Sunny Lane is her stage name, and her parents also go by the same last name. For the last year and a half, life in the apartment has revolved around the business of selling Sunny, whom they market as "The Girl Next Door Turned Hard Core." 

Once Sunny has worn an outfit, Shelby puts it — unwashed, of course — back in a small plastic bags to one day auction off on their Web site. Sunny's underwear can bring in a lot of cash. 

"They'll pay $50 to $100 for panties," her mother said._


----------



## LifeInReturn (Mar 14, 2007)

_Married for 29 years, he and Shelby say that their own secret to staying monogamous was watching **** movies. 

While at the conference, they looked into getting life-size, anatomically correct sex dolls molded of their daughter._


----------



## ReformedWretch (Mar 14, 2007)

....sigh


----------



## Blue Tick (Mar 14, 2007)

Dead in sin and blinded.

That was disturbing.


----------



## kvanlaan (Mar 14, 2007)

Is it just me or are they actually _pimping their own child_?!?!?!

And who can possibly argue against total depravity in today's day and age?


----------



## MrMerlin777 (Mar 14, 2007)

They're not parents, their whoremongers. How sick! How sad! 

Such a man should not be allowed to be called a father. Fathers are to protect their daughters. Such a mother should not ever be called a mother. Mothers are to teach their daughters how to be a woman of God.

My heart breaks for this woman who should have had a family but obviously had greedy pigs for parents instead. As has already been said. Dead, deluded, and blind.

 Praying for their eyes to see, their ears to hear, and their hearts to respond to the Word of Truth.


----------



## Ivan (Mar 14, 2007)

I watched some of the Primetime report. Some of it. I couldn't get through it all. Made me literally sick.


----------



## calgal (Mar 14, 2007)

No words for the "parents" other than may God have mercy on their souls.


----------



## BobVigneault (Mar 14, 2007)

> Romans 1:28 And since they did not see fit to acknowledge God, God gave them up to a debased mind to do what ought not to be done. 29 They were filled with all manner of unrighteousness....30 inventors of evil....
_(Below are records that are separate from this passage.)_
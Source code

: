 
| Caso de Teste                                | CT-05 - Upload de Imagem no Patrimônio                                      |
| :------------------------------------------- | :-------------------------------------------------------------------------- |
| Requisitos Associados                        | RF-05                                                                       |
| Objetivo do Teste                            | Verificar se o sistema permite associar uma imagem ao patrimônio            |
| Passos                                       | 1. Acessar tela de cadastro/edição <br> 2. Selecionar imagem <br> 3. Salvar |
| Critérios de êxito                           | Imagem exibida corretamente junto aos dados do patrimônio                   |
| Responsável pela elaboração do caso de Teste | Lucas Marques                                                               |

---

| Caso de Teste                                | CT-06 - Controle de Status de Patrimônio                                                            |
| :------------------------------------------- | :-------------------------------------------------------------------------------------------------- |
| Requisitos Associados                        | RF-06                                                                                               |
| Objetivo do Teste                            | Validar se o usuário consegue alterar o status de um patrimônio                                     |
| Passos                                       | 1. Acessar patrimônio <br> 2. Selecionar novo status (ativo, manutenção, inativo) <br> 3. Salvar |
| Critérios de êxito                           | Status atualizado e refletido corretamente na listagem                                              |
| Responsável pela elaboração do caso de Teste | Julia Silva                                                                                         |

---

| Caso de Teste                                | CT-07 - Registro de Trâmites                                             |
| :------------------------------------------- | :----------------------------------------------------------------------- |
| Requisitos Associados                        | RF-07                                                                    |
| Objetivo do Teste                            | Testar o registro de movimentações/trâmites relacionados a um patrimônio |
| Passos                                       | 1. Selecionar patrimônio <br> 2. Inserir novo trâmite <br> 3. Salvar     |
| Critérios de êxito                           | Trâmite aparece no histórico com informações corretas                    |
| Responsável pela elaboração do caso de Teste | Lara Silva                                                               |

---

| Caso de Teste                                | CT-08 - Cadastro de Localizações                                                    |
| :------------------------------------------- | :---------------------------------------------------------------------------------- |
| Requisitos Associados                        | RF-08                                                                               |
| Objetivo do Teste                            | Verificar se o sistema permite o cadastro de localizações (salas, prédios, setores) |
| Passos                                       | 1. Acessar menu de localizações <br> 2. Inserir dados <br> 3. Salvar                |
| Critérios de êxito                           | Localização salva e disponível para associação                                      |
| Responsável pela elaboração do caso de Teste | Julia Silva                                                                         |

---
This is no less than the wrath of God. Salvation means 'to be saved from the wrath of God'. The ugly and vile total ruin represented in this news story is still only a shadow of the infinite ugliness of sin. This is the wretched state of those whom God has forsaken.
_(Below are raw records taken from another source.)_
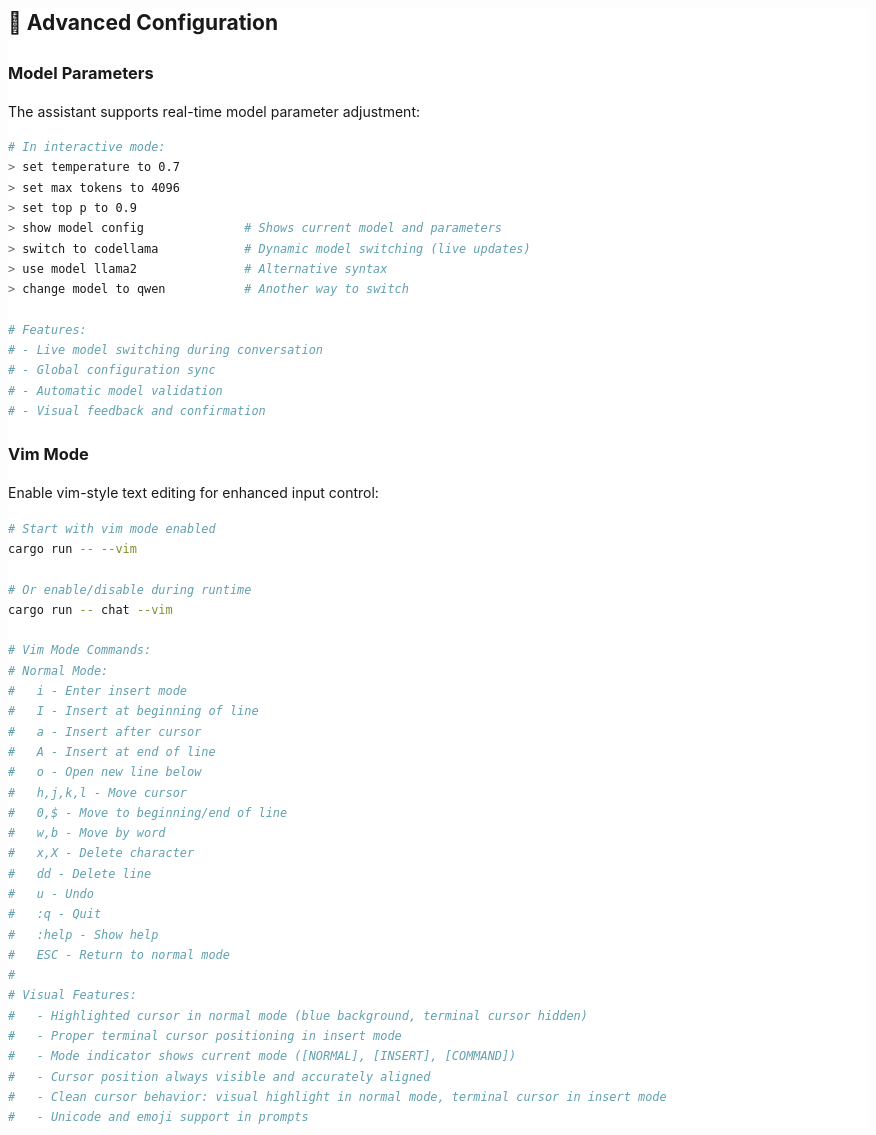 ## 🔧 Advanced Configuration

### Model Parameters

The assistant supports real-time model parameter adjustment:

```bash
# In interactive mode:
> set temperature to 0.7
> set max tokens to 4096
> set top p to 0.9
> show model config              # Shows current model and parameters
> switch to codellama            # Dynamic model switching (live updates)
> use model llama2               # Alternative syntax
> change model to qwen           # Another way to switch

# Features:
# - Live model switching during conversation
# - Global configuration sync
# - Automatic model validation
# - Visual feedback and confirmation
```

### Vim Mode

Enable vim-style text editing for enhanced input control:

```bash
# Start with vim mode enabled
cargo run -- --vim

# Or enable/disable during runtime
cargo run -- chat --vim

# Vim Mode Commands:
# Normal Mode:
#   i - Enter insert mode
#   I - Insert at beginning of line
#   a - Insert after cursor
#   A - Insert at end of line
#   o - Open new line below
#   h,j,k,l - Move cursor
#   0,$ - Move to beginning/end of line
#   w,b - Move by word
#   x,X - Delete character
#   dd - Delete line
#   u - Undo
#   :q - Quit
#   :help - Show help
#   ESC - Return to normal mode
#
# Visual Features:
#   - Highlighted cursor in normal mode (blue background, terminal cursor hidden)
#   - Proper terminal cursor positioning in insert mode
#   - Mode indicator shows current mode ([NORMAL], [INSERT], [COMMAND])
#   - Cursor position always visible and accurately aligned
#   - Clean cursor behavior: visual highlight in normal mode, terminal cursor in insert mode
#   - Unicode and emoji support in prompts
```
Yet we cuddle OUR pet sins as if they were puppies. Let this story helps us to see more clearly what the 'puppy' really looks like. The story calls us to repentance, it calls us to gratitude, it calls us to turn in disgust from our sins and flee to the mercy of the Father.
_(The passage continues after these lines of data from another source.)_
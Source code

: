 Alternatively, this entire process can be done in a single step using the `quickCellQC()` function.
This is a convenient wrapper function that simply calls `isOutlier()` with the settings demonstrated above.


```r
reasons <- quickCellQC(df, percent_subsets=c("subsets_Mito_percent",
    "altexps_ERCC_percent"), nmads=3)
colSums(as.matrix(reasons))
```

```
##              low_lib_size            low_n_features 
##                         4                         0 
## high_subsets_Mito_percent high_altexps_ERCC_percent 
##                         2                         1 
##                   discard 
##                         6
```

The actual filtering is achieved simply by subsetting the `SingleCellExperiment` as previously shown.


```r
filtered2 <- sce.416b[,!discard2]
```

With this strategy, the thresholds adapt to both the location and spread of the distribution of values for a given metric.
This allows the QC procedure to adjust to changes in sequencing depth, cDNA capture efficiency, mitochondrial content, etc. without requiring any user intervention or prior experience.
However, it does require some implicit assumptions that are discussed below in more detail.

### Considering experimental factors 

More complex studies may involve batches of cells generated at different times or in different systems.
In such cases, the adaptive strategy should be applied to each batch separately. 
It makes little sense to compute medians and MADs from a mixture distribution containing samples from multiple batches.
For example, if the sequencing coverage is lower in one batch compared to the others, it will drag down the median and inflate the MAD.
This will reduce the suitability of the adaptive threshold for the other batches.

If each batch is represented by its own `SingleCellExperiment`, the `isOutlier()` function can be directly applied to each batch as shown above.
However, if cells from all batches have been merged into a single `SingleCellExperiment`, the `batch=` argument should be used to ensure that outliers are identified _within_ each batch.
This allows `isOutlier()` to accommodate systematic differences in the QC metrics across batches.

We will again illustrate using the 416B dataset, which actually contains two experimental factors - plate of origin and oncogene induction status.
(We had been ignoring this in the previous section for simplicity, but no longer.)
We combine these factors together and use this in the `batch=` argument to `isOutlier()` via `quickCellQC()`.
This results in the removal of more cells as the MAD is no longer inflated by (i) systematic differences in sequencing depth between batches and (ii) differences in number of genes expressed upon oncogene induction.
All praise to Christ whom if he wills, even now, can save these pieces of human debris. If not then let him be glorified for His holiness and justice.



> Jude 24 Now to him who is able to keep you from stumbling and to present you blameless before the presence of his glory with great joy, 25 to the only God, our Savior, through Jesus Christ our Lord, be glory, majesty, dominion, and authority, before all time and now and forever. Amen.


----------



## Theoretical (Mar 14, 2007)

kvanlaan said:


> Is it just me or are they actually _pimping their own child_?!?!?!
> 
> And who can possibly argue against total depravity in today's day and age?


No kidding. This is shocking behavior, even among the pagans. Perhaps more disturbing were the poll results. "Should Parents Promote Career in ****?"


----------



## Kevin (Mar 14, 2007)

That is creepy.


----------



## Blueridge Believer (Mar 14, 2007)

Rom 1:28 And even as they did not like to retain God in [their] knowledge, God gave them over to a reprobate mind, to do those things which are not convenient; 
Rom 1:29 Being filled with all unrighteousness, fornication, wickedness, covetousness, maliciousness; full of envy, murder, debate, deceit, malignity; whisperers, 
Rom 1:30 Backbiters, haters of God, despiteful, proud, boasters, inventors of evil things, disobedient to parents, 
Rom 1:31 Without understanding, covenantbreakers, without natural affection, implacable, unmerciful: 
Rom 1:32 Who knowing the judgment of God, that they which commit such things are worthy of death, not only do the same, but have pleasure in them that do them.


----------



## Gryphonette (Mar 14, 2007)

> who can possibly argue against total depravity in today's day and age?



They do, though. Dr. Kitchens preached on it Sunday before last, and said he received quite a lot of negative feedback from people saying they're never returning to Christ Chapel.

If one doesn't get _that_ right, _nothing's_ right.

Utterly incredible story. =8^o


----------



## Chris (Mar 14, 2007)

kvanlaan said:


> Is it just me or are they actually _pimping their own child_?!?!?!
> 
> And who can possibly argue against total depravity in today's day and age?



Joel 3:3.

Unfortunately, there is no 'weeping in sackcloth' smilie I can add to my post. 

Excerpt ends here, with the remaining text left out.